Évelina (1778)
Maradan (1p. 211-214).




LETTRE XXV.


Évelina à M. Villars.
Howard-Grove, 25 avril.

Non, mon cher monsieur, l’ouvrage de tant d’années n’a pas été détruit ; il subsiste toujours tel qu’il étoit ; et j’espère que quinze jours passés à Londres ne m’auront pas rendue indigne de vos soins paternels.

Cependant, je dois l’avouer, je ne suis plus aussi heureuse que je l’étois avant mon départ pour la capitale : mais ce n’est pas moi qui ai changé, c’est l’endroit de notre séjour. Depuis l’arrivée du capitaine et de madame Duval, Howard-Grove n’est plus ce qu’il étoit ; l’harmonie qui y régnoit est troublée, nos projets sont renversés, notre manière de vivre altérée, tous nos plaisirs détruits. Mais ne croyez pas, monsieur, que ce soit Londres qui a causé tant de dégâts ; non, avec des hôtes tels que ceux que nous avons amenés, ce changement étoit inévitable.

J’étois sûre que vous seriez mécontent de sir Clément Willoughby, et je ne m’étonne nullement de ce que vous en dites ; mais quant à mylord Orville, je craignois bien que la foible esquisse que j’en ai tracée ne suffiroit pas pour vous donner une assez haute idée de son mérite ; je suis ravie cependant d’avoir réussi à lui concilier votre amitié. Ah ! si j’avois pu rendre justice à toutes ses bonnes qualités ! — si j’avois pu vous le représenter tel qu’il paroît à mes yeux ! — combien vous lui accorderiez d’estime !

À l’exception d’une violente querelle entre le capitaine et madame Duval, il ne s’est passé rien d’essentiel avant notre départ. M. Mirvan s’étoit proposé de faire la route à cheval, et nous autres femmes nous devions être placées dans son carrosse. Madame Duval se fit attendre long-temps ; elle arriva enfin, accompagnée de M. Dubois.

Le capitaine, qui avoit eu tout le loisir de s’impatienter, voulut qu’on partît à l’instant même. Nous montâmes d’abord en voiture, et madame Duval appelant M. Dubois, lui dit : « Venez, monsieur, il y a encore une place pour vous à côté de ces demoiselles ». Et après nous avoir fait quelques excuses de ce qu’il nous gêneroit, il s’assit entre miss Mirvan et moi.

Le capitaine ne se fut pas plutôt apperçu de cet arrangement, qu’il s’approcha de la portière, en s’écriant : « Comment, sans nous en avoir demandé la permission ! Voilà sans doute une coutume française ; mais voulez-vous que je vous en montre une à l’anglaise » ? Et, prenant M. Dubois par la main, il le fit sauter à bas de la voiture.

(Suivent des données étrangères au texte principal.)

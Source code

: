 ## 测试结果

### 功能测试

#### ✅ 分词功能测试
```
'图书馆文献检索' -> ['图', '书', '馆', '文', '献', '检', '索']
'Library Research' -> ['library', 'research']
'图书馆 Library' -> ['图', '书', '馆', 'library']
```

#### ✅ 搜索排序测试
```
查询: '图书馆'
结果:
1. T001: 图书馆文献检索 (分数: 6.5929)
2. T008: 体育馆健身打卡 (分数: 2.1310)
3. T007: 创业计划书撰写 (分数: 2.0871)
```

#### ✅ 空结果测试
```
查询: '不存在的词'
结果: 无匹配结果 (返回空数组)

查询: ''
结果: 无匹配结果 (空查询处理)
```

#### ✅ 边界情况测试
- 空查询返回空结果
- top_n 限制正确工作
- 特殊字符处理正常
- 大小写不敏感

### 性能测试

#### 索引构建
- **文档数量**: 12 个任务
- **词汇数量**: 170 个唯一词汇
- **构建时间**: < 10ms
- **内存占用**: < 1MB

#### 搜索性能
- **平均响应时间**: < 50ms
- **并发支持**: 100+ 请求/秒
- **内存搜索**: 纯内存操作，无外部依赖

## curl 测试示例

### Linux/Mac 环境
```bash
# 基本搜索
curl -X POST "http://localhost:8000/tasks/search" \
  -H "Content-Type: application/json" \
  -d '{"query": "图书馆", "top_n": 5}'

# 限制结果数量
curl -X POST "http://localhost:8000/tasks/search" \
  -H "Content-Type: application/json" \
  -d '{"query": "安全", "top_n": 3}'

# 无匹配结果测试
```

M. Dubois tira aussi-tôt son épée pour venger cet affront, et le capitaine leva sa canne pour se défendre. Madame Mirvan se jeta entre les deux combattans, et elle pria son mari de rentrer dans la maison. Toutes ses représentations furent inutiles : le Français crioit à haute voix, dans sa langue, qu’il demandoit raison de l’offense ; et M. Mirvan lui répondoit en anglais par des juremens. Madame Mirvan vint cependant à bout d’appaiser M. Dubois : il se montra le plus sage, et se retira après nous avoir souhaité un bon voyage.

La dispute recommença de plus belle entre le capitaine, et madame Duval, et il fallut encore l’entremise de madame Mirvan pour mettre d’accord ces deux têtes échauffées. Enfin le capitaine monta à cheval, et nous partîmes tous. Madame Duval garda sa colère tout le long de la route.

De mon côté, je fus fort tranquille ; je ne pus m’empêcher de faire un retour sur moi-même : hélas ! mes dispositions étoient bien différentes de ce qu’elles étoient le jour de mon arrivée à Londres.

Lady Howard nous fit l’accueil le plus amical : son château est le séjour du bonheur, pour peu qu’on ait envie de le trouver.

Adieu, mon cher monsieur ; j’espère que vous aurez eu la bonté, sans que je vous en aie prié jusqu’ici, de me rappeler au souvenir de tous ceux qui vous demandent de mes nouvelles.